The Roberts Court at 10

Roberts’s Environmental Law Record: It’s Not Good, But Don’t Count Him Out | Chapter 6

Summary

Many of the snapshots in our yearlong “Roberts at 10” project have concluded that Chief Justice John Roberts has consistently voted for conservative outcomes in significant areas of the law. For much of Robert’s first decade as Chief Justice, his record on environmental law—the topic of this snapshot—followed the same pattern: in every major environmental law case that divided the Supreme Court during Roberts’s first eight years as Chief Justice, Roberts voted against environmental protection, including in the most significant case decided in that period—Massachusetts v. EPA. Roberts’s ninth Term was different, however, as he voted for two significant environmental victories in EPA v. EME Homer City Generation and Utility Air Regulatory Group v. EPA (“UARG”), both cases about Environmental Protection Agency (“EPA”) regulation under the Clean Air Act. Against the backdrop of many votes to limit environmental regulation, there’s only so much one can read into Roberts’s votes in those two cases, but at a minimum, they do suggest that no one should count out Roberts’s vote as the Court prepares to hear Michigan v. EPA, another Clean Air Act case that could affect the EPA’s ability to regulate hazardous air pollutants emitted by electric utilities, later this month.

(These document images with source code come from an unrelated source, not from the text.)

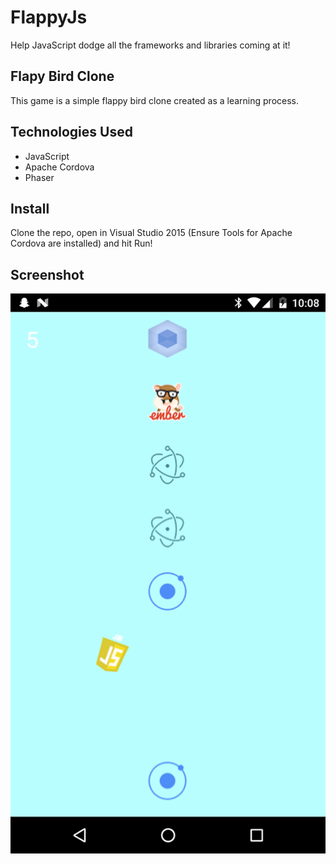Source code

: # FlappyJs
Help JavaScript dodge all the frameworks and libraries coming at it!

## Flapy Bird Clone
This game is a simple flappy bird clone created as a learning process.

## Technologies Used
* JavaScript 
* Apache Cordova
* Phaser

## Install
Clone the repo, open in Visual Studio 2015 (Ensure Tools for Apache Cordova are installed) and hit Run!

## Screenshot
![alt text](https://github.com/MaxHershey/FlappyJs/blob/master/screenshot.png "Screenshot")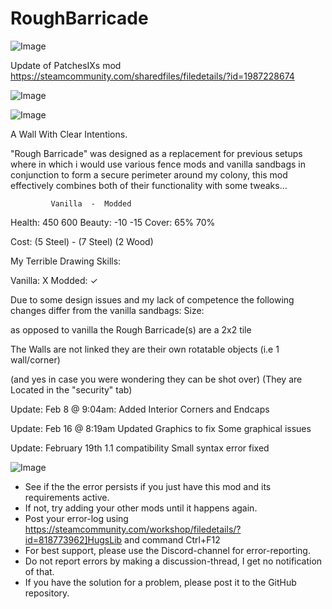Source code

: # RoughBarricade

![Image](https://i.imgur.com/buuPQel.png)

Update of PatchesIXs mod
https://steamcommunity.com/sharedfiles/filedetails/?id=1987228674

![Image](https://i.imgur.com/pufA0kM.png)

	
![Image](https://i.imgur.com/Z4GOv8H.png)

A Wall With Clear Intentions.
    
"Rough Barricade" was designed as a replacement for previous setups where in which i would use various fence mods and vanilla sandbags in conjunction to form a secure perimeter around my colony, this mod effectively combines both of their functionality with some tweaks...

             Vanilla  -  Modded

Health:    450          600
Beauty:   -10           -15
Cover:     65%         70%

Cost:   (5 Steel) - (7 Steel) (2 Wood)

My Terrible Drawing Skills:

Vanilla:   X
Modded: ✓

Due to some design issues and my lack of competence the following changes differ from the vanilla sandbags:
Size:

as opposed to vanilla the Rough Barricade(s) are a 2x2 tile

The Walls are not linked they are their own rotatable objects (i.e 1 wall/corner)

(and yes in case you were wondering they can be shot over)
(They are Located in the "security" tab)



Update: Feb 8 @ 9:04am:
Added Interior Corners and Endcaps

Update: Feb 16 @ 8:19am
Updated Graphics to fix Some graphical issues

Update: February 19th
1.1 compatibility
Small syntax error fixed

![Image](https://i.imgur.com/PwoNOj4.png)



-  See if the the error persists if you just have this mod and its requirements active.
-  If not, try adding your other mods until it happens again.
-  Post your error-log using https://steamcommunity.com/workshop/filedetails/?id=818773962]HugsLib and command Ctrl+F12
-  For best support, please use the Discord-channel for error-reporting.
-  Do not report errors by making a discussion-thread, I get no notification of that.
-  If you have the solution for a problem, please post it to the GitHub repository.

It’s perhaps not surprising that the story of Roberts’s decisionmaking in environmental law cases is at least somewhat complicated. In the lead-up to his confirmation, Roberts came under significant attack from many members of the environmental community, who feared that his views on federal power were likely to pose an obstacle to robust enforcement of the nation’s environmental laws. Roberts aggressively defended his record on this score, repeatedly noting at his confirmation hearing that, as an attorney, he’d argued cases on both sides of the issue and assuring Senators that he could be counted on to give cases presenting environmental issues a “fair hearing.”

This snapshot will focus on two broad categories of environmental law cases: (1) those that affect the ability of individuals and organizations to sue to prevent or redress environmental harm, and (2) those that affect the ability of governments to regulate pollutants and polluters. Unfortunately, Roberts’s votes in the vast majority of environmental cases that have divided the Court during his tenure thus far have called into question the assurances he gave at his confirmation hearing. Moreover, his more general record on standing suggests little room for optimism on that front, as one of our previous snapshots discusses. But Roberts’s most recent decisions on the second front suggest that while Roberts’s environmental law record thus far has been bad, those who favor strong environmental protections still shouldn’t count him out going forward.